Weather Terms

The National Weather Service (NWS) issues a variety of products to keep viewers informed of unusual, inconvenient and hazardous weather conditions. A multi-tier concept is employed to accomplish this task with Outlooks, Watches, Warnings and Advisories to point out specific conditions.

Outlook - Used to give considerable lead time that a hazardous event may develop.
Watch - Issued when the risk of a hazardous weather or hydrologic event has increased significantly, but its occurrence, location, and/or timing is still uncertain. It is intended to provide enough lead time so those who need to set their plans in motion can do so.
Warning - Issued when a hazardous event is occurring or has a very high probability of occurrence. Warnings advise of a threat to life or property.
Advisory - Issued when a hazardous event is occurring or has a very high probability of occurrence.
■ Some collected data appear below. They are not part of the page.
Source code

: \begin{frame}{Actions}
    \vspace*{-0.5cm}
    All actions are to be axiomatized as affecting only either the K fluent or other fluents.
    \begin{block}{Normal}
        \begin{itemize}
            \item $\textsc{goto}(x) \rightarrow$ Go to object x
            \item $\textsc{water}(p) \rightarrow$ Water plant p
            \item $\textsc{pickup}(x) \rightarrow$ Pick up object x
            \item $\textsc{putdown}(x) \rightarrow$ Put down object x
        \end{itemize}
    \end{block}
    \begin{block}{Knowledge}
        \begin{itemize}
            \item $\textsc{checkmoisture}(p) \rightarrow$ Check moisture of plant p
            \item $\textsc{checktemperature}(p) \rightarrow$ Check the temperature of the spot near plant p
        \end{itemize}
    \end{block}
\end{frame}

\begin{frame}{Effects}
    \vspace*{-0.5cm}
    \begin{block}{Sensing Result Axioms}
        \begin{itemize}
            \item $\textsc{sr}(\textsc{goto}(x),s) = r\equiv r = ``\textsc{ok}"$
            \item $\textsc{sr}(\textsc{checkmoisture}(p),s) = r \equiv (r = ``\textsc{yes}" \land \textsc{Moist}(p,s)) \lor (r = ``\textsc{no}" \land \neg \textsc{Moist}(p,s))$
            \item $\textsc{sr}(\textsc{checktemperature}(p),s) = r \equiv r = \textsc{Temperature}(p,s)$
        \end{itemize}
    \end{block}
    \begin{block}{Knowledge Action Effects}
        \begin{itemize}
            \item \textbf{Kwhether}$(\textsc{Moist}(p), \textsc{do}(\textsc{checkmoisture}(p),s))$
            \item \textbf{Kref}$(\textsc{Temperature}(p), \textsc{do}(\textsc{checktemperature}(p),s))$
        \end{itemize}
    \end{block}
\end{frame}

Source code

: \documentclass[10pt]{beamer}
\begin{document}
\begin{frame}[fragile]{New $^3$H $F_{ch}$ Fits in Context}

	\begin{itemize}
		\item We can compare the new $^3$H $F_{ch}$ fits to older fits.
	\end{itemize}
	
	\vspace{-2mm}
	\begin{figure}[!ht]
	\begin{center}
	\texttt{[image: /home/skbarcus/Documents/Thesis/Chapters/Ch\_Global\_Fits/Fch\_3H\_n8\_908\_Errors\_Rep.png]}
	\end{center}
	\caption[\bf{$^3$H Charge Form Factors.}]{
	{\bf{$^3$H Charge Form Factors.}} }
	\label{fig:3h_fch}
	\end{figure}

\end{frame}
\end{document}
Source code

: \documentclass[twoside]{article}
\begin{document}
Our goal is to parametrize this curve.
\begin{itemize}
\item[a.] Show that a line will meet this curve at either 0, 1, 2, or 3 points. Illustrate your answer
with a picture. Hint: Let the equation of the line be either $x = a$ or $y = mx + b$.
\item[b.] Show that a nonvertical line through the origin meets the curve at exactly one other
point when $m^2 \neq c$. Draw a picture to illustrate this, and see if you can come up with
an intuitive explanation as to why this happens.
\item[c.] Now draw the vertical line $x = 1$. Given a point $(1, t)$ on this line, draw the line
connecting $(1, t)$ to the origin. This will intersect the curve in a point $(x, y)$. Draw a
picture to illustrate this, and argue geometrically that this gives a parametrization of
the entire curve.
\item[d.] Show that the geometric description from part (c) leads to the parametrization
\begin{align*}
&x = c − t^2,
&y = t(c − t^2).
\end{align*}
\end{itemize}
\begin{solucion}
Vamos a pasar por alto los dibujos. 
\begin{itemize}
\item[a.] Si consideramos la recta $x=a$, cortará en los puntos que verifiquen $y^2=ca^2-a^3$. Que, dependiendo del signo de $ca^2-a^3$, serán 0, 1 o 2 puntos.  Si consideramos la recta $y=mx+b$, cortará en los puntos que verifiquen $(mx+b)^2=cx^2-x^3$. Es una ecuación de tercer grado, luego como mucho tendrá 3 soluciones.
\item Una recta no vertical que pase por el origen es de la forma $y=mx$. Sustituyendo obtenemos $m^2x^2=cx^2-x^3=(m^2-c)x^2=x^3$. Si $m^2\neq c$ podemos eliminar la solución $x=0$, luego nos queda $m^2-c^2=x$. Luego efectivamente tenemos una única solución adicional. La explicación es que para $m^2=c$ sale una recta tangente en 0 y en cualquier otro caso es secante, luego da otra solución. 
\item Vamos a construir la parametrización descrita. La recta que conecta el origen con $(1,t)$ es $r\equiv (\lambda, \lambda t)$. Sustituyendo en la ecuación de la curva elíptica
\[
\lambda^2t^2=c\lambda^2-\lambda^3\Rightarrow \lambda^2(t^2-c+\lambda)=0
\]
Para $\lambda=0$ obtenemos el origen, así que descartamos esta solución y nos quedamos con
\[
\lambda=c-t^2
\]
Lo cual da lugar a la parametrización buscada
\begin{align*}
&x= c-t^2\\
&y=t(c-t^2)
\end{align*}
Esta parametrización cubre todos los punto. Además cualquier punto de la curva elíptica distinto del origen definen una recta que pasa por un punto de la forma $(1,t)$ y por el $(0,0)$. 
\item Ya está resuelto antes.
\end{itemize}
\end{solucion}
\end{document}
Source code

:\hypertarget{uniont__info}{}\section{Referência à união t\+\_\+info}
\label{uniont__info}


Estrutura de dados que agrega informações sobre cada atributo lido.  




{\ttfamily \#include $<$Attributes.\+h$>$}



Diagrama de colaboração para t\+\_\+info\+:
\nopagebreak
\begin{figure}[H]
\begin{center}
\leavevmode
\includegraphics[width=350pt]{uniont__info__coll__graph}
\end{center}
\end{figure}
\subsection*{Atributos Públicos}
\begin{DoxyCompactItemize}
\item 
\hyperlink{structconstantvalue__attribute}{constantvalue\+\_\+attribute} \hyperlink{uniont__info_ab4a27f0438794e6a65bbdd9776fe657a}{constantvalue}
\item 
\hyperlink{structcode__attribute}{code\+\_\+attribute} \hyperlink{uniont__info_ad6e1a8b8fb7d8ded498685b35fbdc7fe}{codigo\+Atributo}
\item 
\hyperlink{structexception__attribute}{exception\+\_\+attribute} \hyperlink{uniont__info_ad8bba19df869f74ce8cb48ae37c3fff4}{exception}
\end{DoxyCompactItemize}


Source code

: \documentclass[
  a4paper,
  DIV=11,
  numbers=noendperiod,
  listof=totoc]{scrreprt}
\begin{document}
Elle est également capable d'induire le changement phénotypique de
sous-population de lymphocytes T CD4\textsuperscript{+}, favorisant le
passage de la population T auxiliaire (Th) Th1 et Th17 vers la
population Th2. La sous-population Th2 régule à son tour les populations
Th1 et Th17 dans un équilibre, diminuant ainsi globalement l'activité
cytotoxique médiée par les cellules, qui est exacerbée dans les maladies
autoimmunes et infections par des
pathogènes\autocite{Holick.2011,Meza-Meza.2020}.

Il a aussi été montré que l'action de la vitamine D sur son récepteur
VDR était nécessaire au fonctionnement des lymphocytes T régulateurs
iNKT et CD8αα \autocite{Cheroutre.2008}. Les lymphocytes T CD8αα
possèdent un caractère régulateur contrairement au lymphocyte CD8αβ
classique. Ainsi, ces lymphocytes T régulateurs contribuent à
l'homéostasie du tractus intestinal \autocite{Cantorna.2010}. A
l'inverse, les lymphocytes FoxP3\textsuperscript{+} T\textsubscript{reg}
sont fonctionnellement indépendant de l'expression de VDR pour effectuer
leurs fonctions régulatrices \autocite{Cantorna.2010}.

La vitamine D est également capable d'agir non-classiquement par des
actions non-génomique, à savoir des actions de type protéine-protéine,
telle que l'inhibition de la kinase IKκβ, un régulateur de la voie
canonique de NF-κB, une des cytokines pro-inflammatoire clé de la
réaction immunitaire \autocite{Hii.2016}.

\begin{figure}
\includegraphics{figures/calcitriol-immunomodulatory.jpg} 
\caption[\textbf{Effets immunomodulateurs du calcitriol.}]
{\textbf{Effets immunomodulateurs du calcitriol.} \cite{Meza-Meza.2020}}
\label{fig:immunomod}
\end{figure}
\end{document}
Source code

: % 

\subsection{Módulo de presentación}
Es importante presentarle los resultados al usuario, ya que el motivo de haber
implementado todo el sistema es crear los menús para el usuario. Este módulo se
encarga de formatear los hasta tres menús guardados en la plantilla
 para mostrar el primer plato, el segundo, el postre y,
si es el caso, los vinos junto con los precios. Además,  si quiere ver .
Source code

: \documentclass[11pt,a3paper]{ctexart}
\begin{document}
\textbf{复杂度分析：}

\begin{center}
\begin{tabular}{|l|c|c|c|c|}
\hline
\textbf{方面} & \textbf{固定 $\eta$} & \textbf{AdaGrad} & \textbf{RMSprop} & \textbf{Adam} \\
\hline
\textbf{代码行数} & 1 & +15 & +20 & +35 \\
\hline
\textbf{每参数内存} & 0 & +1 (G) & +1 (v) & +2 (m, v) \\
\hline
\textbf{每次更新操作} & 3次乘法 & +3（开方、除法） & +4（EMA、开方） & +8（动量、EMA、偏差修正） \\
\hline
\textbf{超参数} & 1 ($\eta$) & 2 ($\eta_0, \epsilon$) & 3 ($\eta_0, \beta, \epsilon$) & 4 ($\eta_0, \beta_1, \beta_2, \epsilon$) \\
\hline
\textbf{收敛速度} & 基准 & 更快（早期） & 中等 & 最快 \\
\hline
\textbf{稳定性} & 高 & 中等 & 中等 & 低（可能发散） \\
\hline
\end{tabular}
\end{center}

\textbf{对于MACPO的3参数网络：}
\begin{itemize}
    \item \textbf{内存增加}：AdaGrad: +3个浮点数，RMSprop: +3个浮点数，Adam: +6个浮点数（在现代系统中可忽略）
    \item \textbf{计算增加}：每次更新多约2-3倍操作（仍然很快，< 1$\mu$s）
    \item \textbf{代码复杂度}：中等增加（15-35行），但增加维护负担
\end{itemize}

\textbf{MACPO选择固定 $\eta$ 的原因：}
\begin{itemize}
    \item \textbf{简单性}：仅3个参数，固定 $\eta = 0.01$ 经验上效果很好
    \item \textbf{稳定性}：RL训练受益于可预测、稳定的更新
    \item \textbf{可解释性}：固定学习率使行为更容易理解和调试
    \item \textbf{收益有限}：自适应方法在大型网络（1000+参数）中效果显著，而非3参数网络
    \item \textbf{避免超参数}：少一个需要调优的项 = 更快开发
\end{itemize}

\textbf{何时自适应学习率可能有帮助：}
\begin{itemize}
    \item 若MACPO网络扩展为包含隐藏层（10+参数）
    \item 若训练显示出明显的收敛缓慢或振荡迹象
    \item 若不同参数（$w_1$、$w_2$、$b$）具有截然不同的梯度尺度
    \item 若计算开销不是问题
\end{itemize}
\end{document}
Advisories describe events that cause significant inconvenience.

Spring/Summer Weather Terms

Severe Thunderstorm Watch - Conditions are favorable for thunderstorms to produce large hail or damaging winds. These watches are normally issued for four to six hours at a time, and for a large number of counties.

Severe Thunderstorm Warning - Issued when a thunderstorm is occurring or imminent that contains winds of at least 58 mph, and/or hail of at least 3/4" in diameter.

Tornado Watch - Conditions are favorable for tornadoes to develop. It is normally issued for four to six hours, and can include many counties. If you are in or near the Tornado Watch area, stay informed with NOAA Weather Radio, commercial radio, or television.

Tornado Warning - Issued when a tornado is occurring (and has been seen by trained storm spotters), or is developing (and has been seen by radar).

Severe Weather Statement - The Severe Weather Statement is a follow-up to Tornado and Severe Thunderstorm Warnings. These statements inform you of the current status of a tornado or severe thunderstorm. In addition, it gives the history of a storm, where it is moving, and who it will affect. This NWS product is also used to cancel or expire a warning.

Hazardous Weather Outlook - A product issued by the NWS to discuss the significant weather of the day, or possibly next two days. The Hazardous Weather Outlook will detail the type of severe weather expected (if any), timing, and expected location of the severe weather.

Flash Flood Watch - This is issued when heavy rain may develop and result in flash flooding in or near the watch area. A Flash Flood Watch will also be issued if ground, river/stream conditions, or radar surveillance indicate flash flooding is possible, but not imminent within a designated area.

Flash Flood Warning - A flood warning issued for life/property threatening flooding that will occur within 6 hours. It could be issued for rural or urban areas as well as for areas along the major rivers.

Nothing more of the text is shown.